*** Given entries Section Begins ***

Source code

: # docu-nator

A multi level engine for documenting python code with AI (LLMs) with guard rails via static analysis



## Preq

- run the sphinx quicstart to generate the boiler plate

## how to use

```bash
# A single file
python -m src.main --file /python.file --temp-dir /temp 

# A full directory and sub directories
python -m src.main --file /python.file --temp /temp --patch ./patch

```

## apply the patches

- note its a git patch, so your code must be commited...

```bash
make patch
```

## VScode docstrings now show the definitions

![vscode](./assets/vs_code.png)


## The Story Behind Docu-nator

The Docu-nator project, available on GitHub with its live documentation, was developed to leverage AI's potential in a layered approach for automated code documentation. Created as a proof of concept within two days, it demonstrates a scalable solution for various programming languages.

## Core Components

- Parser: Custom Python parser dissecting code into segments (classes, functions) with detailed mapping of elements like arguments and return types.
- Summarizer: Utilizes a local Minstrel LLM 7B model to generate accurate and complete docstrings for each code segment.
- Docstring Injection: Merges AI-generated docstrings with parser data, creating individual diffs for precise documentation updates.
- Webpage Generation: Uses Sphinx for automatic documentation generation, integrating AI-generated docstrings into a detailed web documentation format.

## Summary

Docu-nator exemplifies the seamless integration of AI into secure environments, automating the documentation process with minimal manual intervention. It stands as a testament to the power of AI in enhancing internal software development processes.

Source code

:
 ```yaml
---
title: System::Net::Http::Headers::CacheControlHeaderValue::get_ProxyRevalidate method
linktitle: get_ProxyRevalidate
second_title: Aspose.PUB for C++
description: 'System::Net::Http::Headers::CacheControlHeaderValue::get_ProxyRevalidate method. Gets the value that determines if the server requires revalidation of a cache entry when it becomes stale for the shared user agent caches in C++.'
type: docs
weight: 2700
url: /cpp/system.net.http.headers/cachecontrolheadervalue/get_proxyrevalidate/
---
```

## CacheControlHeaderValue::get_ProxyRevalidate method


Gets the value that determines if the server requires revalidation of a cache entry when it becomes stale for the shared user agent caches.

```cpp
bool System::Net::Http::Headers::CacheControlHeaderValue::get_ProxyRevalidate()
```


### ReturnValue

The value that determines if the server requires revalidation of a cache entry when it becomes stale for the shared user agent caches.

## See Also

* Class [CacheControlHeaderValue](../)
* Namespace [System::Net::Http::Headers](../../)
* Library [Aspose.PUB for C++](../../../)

*** Given entries Section Ends ***

Action item:
When the entries above are retyped, each line must stay exactly as it is.

Result for this exercise:
Source code

: # docu-nator

A multi level engine for documenting python code with AI (LLMs) with guard rails via static analysis



## Preq

- run the sphinx quicstart to generate the boiler plate

## how to use

```bash
# A single file
python -m src.main --file /python.file --temp-dir /temp 

# A full directory and sub directories
python -m src.main --file /python.file --temp /temp --patch ./patch

```

## apply the patches

- note its a git patch, so your code must be commited...

```bash
make patch
```

## VScode docstrings now show the definitions

![vscode](./assets/vs_code.png)


## The Story Behind Docu-nator

The Docu-nator project, available on GitHub with its live documentation, was developed to leverage AI's potential in a layered approach for automated code documentation. Created as a proof of concept within two days, it demonstrates a scalable solution for various programming languages.

## Core Components

- Parser: Custom Python parser dissecting code into segments (classes, functions) with detailed mapping of elements like arguments and return types.
- Summarizer: Utilizes a local Minstrel LLM 7B model to generate accurate and complete docstrings for each code segment.
- Docstring Injection: Merges AI-generated docstrings with parser data, creating individual diffs for precise documentation updates.
- Webpage Generation: Uses Sphinx for automatic documentation generation, integrating AI-generated docstrings into a detailed web documentation format.

## Summary

Docu-nator exemplifies the seamless integration of AI into secure environments, automating the documentation process with minimal manual intervention. It stands as a testament to the power of AI in enhancing internal software development processes.

Source code

:
 ```yaml
---
title: System::Net::Http::Headers::CacheControlHeaderValue::get_ProxyRevalidate method
linktitle: get_ProxyRevalidate
second_title: Aspose.PUB for C++
description: 'System::Net::Http::Headers::CacheControlHeaderValue::get_ProxyRevalidate method. Gets the value that determines if the server requires revalidation of a cache entry when it becomes stale for the shared user agent caches in C++.'
type: docs
weight: 2700
url: /cpp/system.net.http.headers/cachecontrolheadervalue/get_proxyrevalidate/
---
```

## CacheControlHeaderValue::get_ProxyRevalidate method


Gets the value that determines if the server requires revalidation of a cache entry when it becomes stale for the shared user agent caches.

```cpp
bool System::Net::Http::Headers::CacheControlHeaderValue::get_ProxyRevalidate()
```


### ReturnValue

The value that determines if the server requires revalidation of a cache entry when it becomes stale for the shared user agent caches.

## See Also

* Class [CacheControlHeaderValue](../)
* Namespace [System::Net::Http::Headers](../../)
* Library [Aspose.PUB for C++](../../../)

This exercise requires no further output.